In 1964, when the Orioles battled the Chicago White Sox and Yankees for the pennant into late September, the most memorable Baltimore-New York series featured a game that inspired advertising executive Bobby Goodman to write a song about it. Titled ``That Yankee Game,'' it was part of Goodman's musical score, ``Pennant Fever,'' devoted to the entire season.
The Orioles trailed the Yankees 7-2 with two outs in the bottom of the eighth, but rallied for seven runs and hung on for a 9-8 victory.
``I've still got that record,'' Powell said. ``I played it about a year ago. Pretty neat. Cute.''
The Orioles were in first place through Sept. 16, but the Yankees started an 11-game winning streak the next day and Baltimore never regained the lead.
In 1977, the Orioles hung in the race until the final weekend, finishing tied for second with the Boston Red Sox behind New York.
Three years later, the Orioles became the fifth club in history to win 100 games yet not finish first. There were two big series with New York, both in August.
The Orioles swept the first, a three-game set in New York, and won three out of five at Memorial Stadium in the second.
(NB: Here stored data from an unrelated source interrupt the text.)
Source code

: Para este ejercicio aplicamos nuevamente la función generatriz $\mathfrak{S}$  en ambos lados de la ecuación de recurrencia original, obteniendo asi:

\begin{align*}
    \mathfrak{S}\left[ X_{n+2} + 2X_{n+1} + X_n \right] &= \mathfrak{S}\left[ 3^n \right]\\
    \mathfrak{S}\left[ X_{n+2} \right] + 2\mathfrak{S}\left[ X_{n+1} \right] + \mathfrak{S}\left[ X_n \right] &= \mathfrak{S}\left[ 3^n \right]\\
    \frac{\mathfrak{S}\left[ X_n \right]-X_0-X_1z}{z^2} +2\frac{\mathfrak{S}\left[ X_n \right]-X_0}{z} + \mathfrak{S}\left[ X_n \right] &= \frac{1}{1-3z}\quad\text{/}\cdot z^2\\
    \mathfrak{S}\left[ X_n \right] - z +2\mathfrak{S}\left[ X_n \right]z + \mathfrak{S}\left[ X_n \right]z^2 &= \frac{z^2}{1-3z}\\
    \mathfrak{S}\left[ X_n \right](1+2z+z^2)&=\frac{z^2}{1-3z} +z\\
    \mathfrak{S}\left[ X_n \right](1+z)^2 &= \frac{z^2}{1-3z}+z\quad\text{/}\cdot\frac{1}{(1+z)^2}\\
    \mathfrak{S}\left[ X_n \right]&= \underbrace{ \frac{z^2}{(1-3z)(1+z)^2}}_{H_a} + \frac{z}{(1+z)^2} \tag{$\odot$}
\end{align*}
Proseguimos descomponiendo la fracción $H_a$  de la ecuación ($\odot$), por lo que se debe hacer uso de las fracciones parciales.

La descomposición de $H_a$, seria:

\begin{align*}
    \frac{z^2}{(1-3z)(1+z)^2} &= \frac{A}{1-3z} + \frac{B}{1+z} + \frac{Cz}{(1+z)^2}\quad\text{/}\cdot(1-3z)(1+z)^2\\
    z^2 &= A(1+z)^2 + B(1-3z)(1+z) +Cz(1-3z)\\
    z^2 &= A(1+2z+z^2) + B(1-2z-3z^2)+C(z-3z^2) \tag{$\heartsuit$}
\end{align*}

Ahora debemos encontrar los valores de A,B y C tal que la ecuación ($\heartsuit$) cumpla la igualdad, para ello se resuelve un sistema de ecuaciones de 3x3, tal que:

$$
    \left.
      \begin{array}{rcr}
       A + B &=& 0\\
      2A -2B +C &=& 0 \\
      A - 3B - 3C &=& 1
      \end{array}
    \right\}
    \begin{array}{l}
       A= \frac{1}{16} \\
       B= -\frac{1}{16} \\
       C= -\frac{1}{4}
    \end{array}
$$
Attendance for the confrontation in Baltimore was 249,605, largest for a five-game series in baseball history.
In late August they were a half game behind New York for a week, but never got that close again, finishing three games behind the Yankees.
The Orioles-Yankees rivalry has been spiced by trades, including a 17-player whopper in 1954 and a 10-player deal in 1976 that brought Scott McGregor, Tippy Martinez, Dempsey and two others to Baltimore.
During spring training in 1976, Orioles general manager Hank Peters had traded Don Baylor and Mike Torrez to the Oakland A's for Reggie Jackson and Ken Holtzman. Jackson didn't report for a month.
``Several of us were in [manager Earl] Weaver's office on the phone trying to convince Reggie to come to Baltimore,'' Robinson said. ``He said, `But I want more money.'''
What he wanted, Peters recalled, was $3 million for four years. Since Peters had just signed Jim Palmer for $550,000 for three years, he couldn't meet Jackson's price, but Jackson eventually relented and reported for a lot less than he had demanded.
After the season - a good one for Jackson, with 25 home runs - he was a free agent. Peters tried to sign him, but the Yankees' offer - $3 million for three years - knocked the Orioles out of the running.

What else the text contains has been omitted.